Hell Hath Many Forms

 OSMONDS

But I digress.  The hell I’m referring to follows:

It may boggle your mind to know that that letter was NOT a response to the question, In what way are you the most irritating person residing in New Jersey, the entire Eastern seaboard and/or United States, and please be specific. Rather, an alert friend found this abominable if brief torture primer disguised as an answer to a question posed in Real Simple magazine.[1] The Question:  What’s the Best Tip for Getting the Day off to a Good Start! 

And! You just know you’re in for one wacky answer!  From the kind of people!  Who will answer “questions” that end in exclamation points!!

“Afterward, everyone goes out the door with a skip in their step.”

A skip in their step.
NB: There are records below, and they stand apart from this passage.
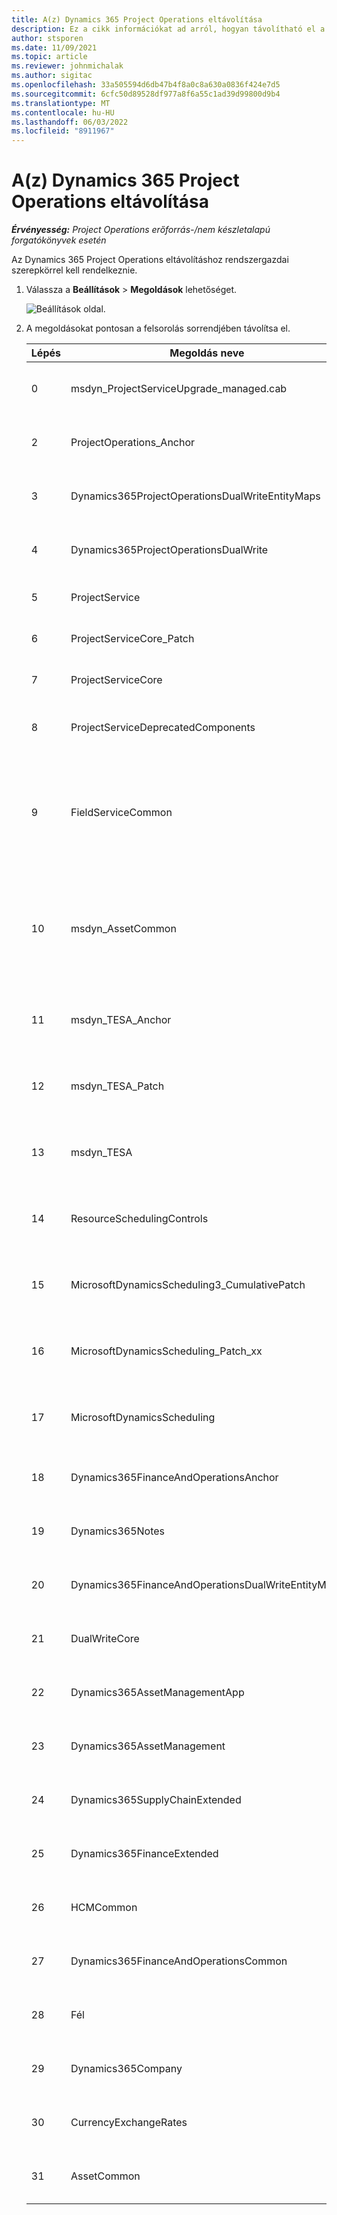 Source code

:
 ```yaml
---
title: A(z) Dynamics 365 Project Operations eltávolítása
description: Ez a cikk információkat ad arról, hogyan távolítható el a Dynamics 365 Project Operations.
author: stsporen
ms.date: 11/09/2021
ms.topic: article
ms.reviewer: johnmichalak
ms.author: sigitac
ms.openlocfilehash: 33a505594d6db47b4f8a0c8a630a0836f424e7d5
ms.sourcegitcommit: 6cfc50d89528df977a8f6a55c1ad39d99800d9b4
ms.translationtype: MT
ms.contentlocale: hu-HU
ms.lasthandoff: 06/03/2022
ms.locfileid: "8911967"
---
```

# <a name="uninstall-dynamics-365-project-operations"></a>A(z) Dynamics 365 Project Operations eltávolítása 

_**Érvényesség:** Project Operations erőforrás-/nem készletalapú forgatókönyvek esetén_

Az Dynamics 365 Project Operations eltávolításhoz rendszergazdai szerepkörrel kell rendelkeznie.

1. Válassza a **Beállítások** > **Megoldások** lehetőséget.

    ![Beállítások oldal.](./media/uninstall-proj-ops-solutions.png)
  
2. A megoldásokat pontosan a felsorolás sorrendjében távolítsa el. 

    | Lépés | Megoldás neve                                    | Feljegyzés                                                                                         |
    |------|----------------------------------------------------|----------------------------------------------------------------------------------------------|
    | 0 | msdyn_ProjectServiceUpgrade_managed.cab            | Ha nem található, hagyja ki ezt a megoldást.                                                            |
    | 2 | ProjectOperations_Anchor                           | Ha nem található, hagyja ki ezt a megoldást.                                                            |
    | 3 | Dynamics365ProjectOperationsDualWriteEntityMaps    | Ha nem található, hagyja ki ezt a megoldást.                                                            |
    | 4 | Dynamics365ProjectOperationsDualWrite              | Ha nem található, hagyja ki ezt a megoldást.                                                            |
    | 5 | ProjectService                                     | Nincsenek további megjegyzések.                                                                         |
    | 6 | ProjectServiceCore_Patch                           | Nincsenek további megjegyzések.                                                                         |
    | 7 | ProjectServiceCore                                 | Nincsenek további megjegyzések.                                                                         |
    | 8 | ProjectServiceDeprecatedComponents                 | Ha nem található, hagyja ki ezt a megoldást.                                                            |
    | 9 | FieldServiceCommon                                 | Szükséges a Dynamics 365 Finance vagy a Dynamics 365 Supply Chain Management kettős írásához.   |
    | 10 | msdyn_AssetCommon                                  | Szükséges a Dynamics 365 Finance vagy a Dynamics 365 Supply Chain Management kettős írásához.   |
    | 11 | msdyn_TESA_Anchor                                  | A Dynamics 365 Field Service használatához szükséges.                                                     |
    | 12 | msdyn_TESA_Patch                                   | A Dynamics 365 Field Service használatához szükséges.                                                     |
    | 13 | msdyn_TESA                                         | A Dynamics 365 Field Service használatához szükséges.                                                     |
    | 14 | ResourceSchedulingControls                         | A Dynamics 365 Field Service használatához szükséges.                                                     |
    | 15 | MicrosoftDynamicsScheduling3_CumulativePatch       | A Dynamics 365 Field Service használatához szükséges.                                                     |
    | 16 | MicrosoftDynamicsScheduling_Patch_xx               | A Dynamics 365 Field Service használatához szükséges.                                                     |
    | 17 | MicrosoftDynamicsScheduling                        | A Dynamics 365 Field Service használatához szükséges.                                                     |
    | 18 | Dynamics365FinanceAndOperationsAnchor              | Ha nem található, hagyja ki ezt a megoldást.                                                            |
    | 19 | Dynamics365Notes                                   | Ha nem található, hagyja ki ezt a megoldást.                                                            |
    | 20 | Dynamics365FinanceAndOperationsDualWriteEntityMaps | Ha nem található, hagyja ki ezt a megoldást.                                                            |
    | 21 | DualWriteCore                                      | Ha nem található, hagyja ki ezt a megoldást.                                                            |
    | 22 | Dynamics365AssetManagementApp                      | Ha nem található, hagyja ki ezt a megoldást.                                                            |
    | 23 | Dynamics365AssetManagement                         | Ha nem található, hagyja ki ezt a megoldást.                                                            |
    | 24 | Dynamics365SupplyChainExtended                     | Ha nem található, hagyja ki ezt a megoldást.                                                            |
    | 25 | Dynamics365FinanceExtended                         | Ha nem található, hagyja ki ezt a megoldást.                                                            |
    | 26 | HCMCommon                                          | Ha nem található, hagyja ki ezt a megoldást.                                                            |
    | 27 | Dynamics365FinanceAndOperationsCommon              | Ha nem található, hagyja ki ezt a megoldást.                                                            |
    | 28 | Fél                                              | Ha nem található, hagyja ki ezt a megoldást.                                                            |
    | 29 | Dynamics365Company                                 | Ha nem található, hagyja ki ezt a megoldást.                                                            |
    | 30 | CurrencyExchangeRates                              | Ha nem található, hagyja ki ezt a megoldást.                                                            |
    | 31 | AssetCommon                                        | Ha nem található, hagyja ki ezt a megoldást.                                                            |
Yeah, right.  Woman, your husband and kids and are leaping and running like bats out of hell, tumbling over one another in their haste to flee the nightmare that can only come from inhabiting the same house as a vulgarly vivacious, psychotically cheerful person who assaults them with tickles and “ditties” [2] when all they really want at 7 am is a soft-spoken, “Good morning.” And maybe a caffeinated beverage.

And no ditties about ROBOTS, for f***’s sake.

That kind of torture should be reported To Amnesty International.

******

Writers Guidelines [3] I love to loathe:

Unbounded Effluvia [4] is seeking submissions of fiction and poetry. We value diversity. If you’re a white, straight, able male—your stories are welcome. But if you’re not, we would love to see your stories as well. We’d love to see stories from diverse backgrounds, and strongly encourage submissions of stories featuring characters of all colors, belief systems, sexual orientation, etc. And of course, the same goes for the author. 

Well, wrap my Irish-Norwegian-Welsh-French-Cherokee-American, straight (but not narrow), middle-aged, female, able-bodies, Freethinking Humanist ass in a rainbow flag and set it on fire.

I deplore the celebritization of authors (even to the point of wishing away the requirement for the author’s photo on the book jacket or in the journal credits) for many reasons, including that the author’s name is as much of an identifier as I care to know.  I don’t need to know what authors looks like; I don’t need to know their gender, age, ethnicity, sexual orientation and political or supernatural beliefs.  I don’t want to judge their writing by any of those factors.  I want the writing to reveal itself.

I can understand a publisher’s or editor’s request for variety as to what comes from the keyboard.  What’s behind the keyboard should not matter, and thinking that it does is the bastard child of the write what you know bullshit, possibly the worst, self-censorial, small-minded advice ever given to writers, for a quajillion reasons, including that it gets translated, in many minds, as, write (only what) what you are. [5]

As a writer, my interest in and/or ability to create diverse characters and narratives should be immaterial to the moiself that is behind the keyboard.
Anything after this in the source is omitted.